Adrien Beauduin Budapest

Adrien Beauduin, à droite, avec une tuque noire, lors d’une manifestation à Budapest

Que s’est-il passé ensuite?
On a été emmenés à un poste de police en périphérie de la ville. On était debout pendant trois heures, puis on ne pouvait pas aller à la toilette. Après, ils nous ont tous fait faire des tests d’urine, pour voir si on avait bu ou pris de la drogue.

Pendant la nuit de mercredi à jeudi, un interprète est venu, c’était plus facile parce que mon niveau de hongrois est plutôt élémentaire. Et le lendemain matin, c’est là que j’ai découvert… J’étais très surpris d’être accusé d’un crime aussi sérieux. Non seulement d’attaquer un policier, mais en plus de l’avoir fait en groupe. Heureusement, mes amis ont contacté une bonne avocate spécialiste dans la défense des libertés civiles.

Après ma déclaration, j’ai rejoint les quatre autres dans une cellule chez le procureur. J’ai pu faire connaissance avec eux. Ce sont tous des jeunes Hongrois, pas des gens spécialement très politisés, mais des gens qui sont complètement tannés de travailler 60, 70 heures semaine pour 700, 800 piasses par mois.

Qu’est-ce que tu risques?
Pour le crime dont je suis accusé, ça va de deux à huit ans de prison. J’espère vraiment qu’on va trouver une vidéo de mon arrestation. Avec mes amis, on passe au peigne fin toutes les vidéos, tous les live. Heureusement, il y a déjà beaucoup de vidéos qui montrent que j’étais pas agressif envers la police. Mais c’est sûr que je suis un peu pessimiste quant à l’indépendance de la justice, je ne sais pas s'ils voudront faire un exemple de moi. Je suis conscient qu’il y a un peu de politique dans tout ça. En tous cas, ils m’ont traité très correctement pendant tout le processus.

As-tu eu des contacts avec le gouvernement belge ou canadien?
Oui, je dois remercier l’ambassade canadienne qui a été très présente, l’ambassade belge suivait aussi. J’ai eu la visite des autorités consulaires canadiennes ce matin. Ils étaient là en soirée pour m’accompagner, donc je suis reconnaissant.
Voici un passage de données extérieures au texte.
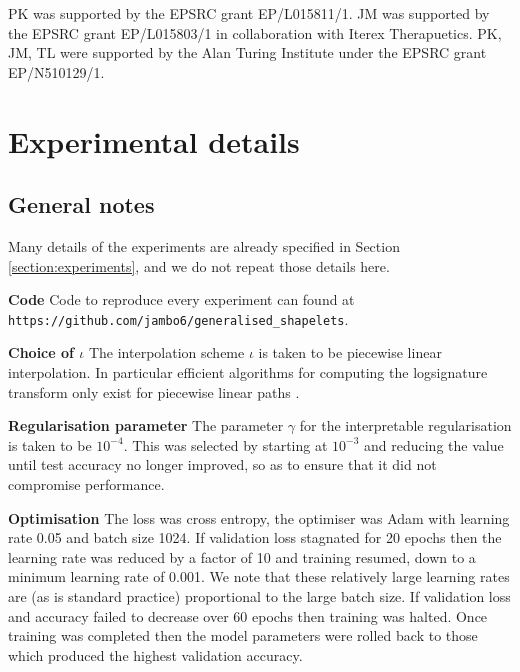 \documentclass{article}
\theoremstyle{plain}
\theoremstyle{definition}
\newcommand{\boldheading}[1]{

\textbf{#1}\quad}
\begin{document}
	
	\begin{ack}
	PK was supported by the EPSRC grant EP/L015811/1. JM was supported by the EPSRC grant EP/L015803/1 in collaboration with Iterex Therapuetics. PK, JM, TL were supported by the Alan Turing Institute under the EPSRC grant EP/N510129/1.
	\end{ack}
	
	\small
	
	 
	
	\normalsize
	\newpage
	\appendix
	
	\section{Experimental details}\label{appendix:experimental}
	\subsection{General notes}
	Many details of the experiments are already specified in Section \ref{section:experiments}, and we do not repeat those details here.
	
	\boldheading{Code} Code to reproduce every experiment can found at \texttt{https://github.com/jambo6/generalised\_shapelets}.
	
	\boldheading{Choice of $\iota$} The interpolation scheme $\iota$ is taken to be piecewise linear interpolation. In particular efficient algorithms for computing the logsignature transform only exist for piecewise linear paths \cite{signatory}.
	
	\boldheading{Regularisation parameter} The parameter $\gamma$ for the interpretable regularisation is taken to be $10^{-4}$. This was selected by starting at $10^{-3}$ and reducing the value until test accuracy no longer improved, so as to ensure that it did not compromise performance.
	
	\boldheading{Optimisation} %
The loss was cross entropy, the optimiser was Adam \cite{kingma2015} with learning rate 0.05 and batch size 1024. If validation loss stagnated for 20 epochs then the learning rate was reduced by a factor of 10 and training resumed, down to a minimum learning rate of 0.001. We note that these relatively large learning rates are (as is standard practice) proportional to the large batch size. If validation loss and accuracy failed to decrease over 60 epochs then training was halted. Once training was completed then the model parameters were rolled back to those which produced the highest validation accuracy.
	
\end{document}
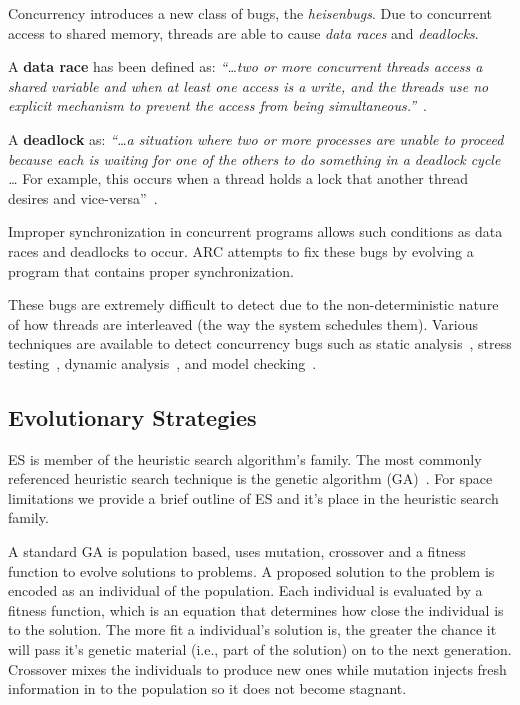 \documentclass{llncs}
\begin{document}
Concurrency introduces a new class of bugs, the \textit{heisenbugs}. Due to
concurrent access to shared memory, threads are able to cause \textit{data
races} and \textit{deadlocks}.

A \textbf{data race} has been defined as: \textit{``\ldots two or more
concurrent threads access a shared variable and when at least one access is a
write, and the threads use no explicit mechanism to prevent the access from
being simultaneous.''}~\cite{LSW07}.

A \textbf{deadlock} as: \textit{``\ldots a situation where two or more
processes are unable to proceed because each is waiting for one of the others
to do something in a deadlock cycle \ldots} For example, this occurs when a
thread holds a lock that another thread desires and vice-versa''~\cite{LSW07}.

Improper synchronization in concurrent programs allows such conditions as data
races and deadlocks to occur. ARC attempts to fix these bugs by evolving a
program that contains proper synchronization.

These bugs are extremely difficult to detect due to the non-deterministic
nature of how threads are interleaved (the way the system schedules them).
Various techniques are available to detect concurrency bugs such as static
analysis~\cite{NA07,NPSG09,HP04}, stress testing~\cite{HSU03}, dynamic
analysis~\cite{JNPS09,EFN+02}, and model
checking~\cite{BHPV00,RDH03,OM03,MQB07,Holz97,JM04,HP00}.

\subsection{Evolutionary Strategies}
\label{sec:evolutionary_strategies}

ES is member of the heuristic search algorithm's family. The most commonly
referenced heuristic search technique is the genetic algorithm
(GA)~\cite{GA92}. For space limitations we provide a brief outline of ES and
it's place in the heuristic search family.

A standard GA is population based, uses mutation, crossover and
a fitness function to evolve solutions to problems. A proposed solution to the
problem is encoded as an individual of the population. Each individual is evaluated by a
fitness function, which is an equation that determines how close the individual is to the solution. The more fit a individual's solution is, the greater the chance it
will pass it's genetic material (i.e., part of the solution) on to the next generation.
Crossover mixes the individuals to produce new ones while mutation injects fresh
information in to the population so it does not become stagnant.
\end{document}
Quelles sont les prochaines étapes pour toi?
J’ai vraiment la chance de compter sur mes amis. Ils sont venus m’apporter tellement de bouffe, mais j’étais tellement nerveux que j’ai presque rien mangé! Quand, la deuxième journée, ils m’ont emmené en prison de garde à vue, j’étais seul dans une chambre pour deux. Ça a ses bons et ses mauvais côtés. C’est sûr qu’on se repasse le film de la soirée et on se demande : est-ce que j’aurais vraiment fait ça? Mais je n’avais rien bu, je n‘avais pas pris de drogue, donc je suis sûr que je n’ai pas attaqué de policier.